::: EXTRACTED ENTRIES
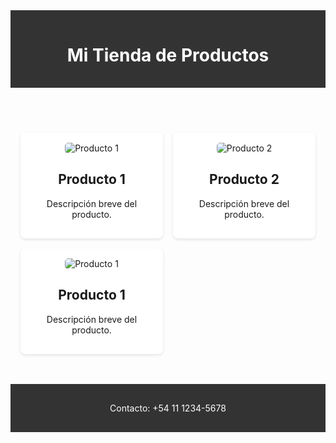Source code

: <html lang="es">
<head>
  <meta charset="UTF-8">
  <meta name="viewport" content="width=device-width, initial-scale=1.0">
  <title>Mi Tienda</title>
  <style>
    theme: jekyll-theme-minimal
    title: TiendaTest homepage
    body {
      font-family: Arial, sans-serif;
      margin: 0;
      padding: 0;
      background: #f8f8f8;
    }
    header {
      background: #333;
      color: white;
      text-align: center;
      padding: 1rem;
    }
    .productos {
      display: grid;
      grid-template-columns: repeat(auto-fit, minmax(200px, 1fr));
      gap: 1rem;
      padding: 1rem;
    }
    .producto {
      background: white;
      border-radius: 8px;
      padding: 1rem;
      box-shadow: 0 2px 5px rgba(0,0,0,0.1);
      text-align: center;
    }
    .producto img {
      max-width: 100%;
      border-radius: 5px;
    }
    footer {
      text-align: center;
      padding: 1rem;
      background: #333;
      color: white;
      margin-top: 2rem;
    }
  </style>
</head>
<body>
  <header>
    <h1>Mi Tienda de Productos</h1>
  </header>

  <section class="productos">
    <div class="producto">
      <img src="producto1.jpg" alt="Producto 1">
      <h2>Producto 1</h2>
      <p>Descripción breve del producto.</p>
    </div>
    <div class="producto">
      <img src="producto2.jpg" alt="Producto 2">
      <h2>Producto 2</h2>
      <p>Descripción breve del producto.</p>
    </div>
    <div class="producto">
      <img src="producto1.jpg" alt="Producto 1">
      <h2>Producto 1</h2>
      <p>Descripción breve del producto.</p>
    </div>
    <!-- Agregás más productos copiando el bloque -->
  </section>

  <footer>
    <p>Contacto: +54 11 1234-5678</p>
  </footer>
</body>
</html>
::::::
■ **YOUR INSTRUCTIONS**
Repeat the lines above, starting at the first and stopping after the line that holds "display: grid;", with the pictures left out.

■ **REPLY TO THE EXERCISE**
Source code

: <html lang="es">
<head>
  <meta charset="UTF-8">
  <meta name="viewport" content="width=device-width, initial-scale=1.0">
  <title>Mi Tienda</title>
  <style>
    theme: jekyll-theme-minimal
    title: TiendaTest homepage
    body {
      font-family: Arial, sans-serif;
      margin: 0;
      padding: 0;
      background: #f8f8f8;
    }
    header {
      background: #333;
      color: white;
      text-align: center;
      padding: 1rem;
    }
    .productos {
      display: grid;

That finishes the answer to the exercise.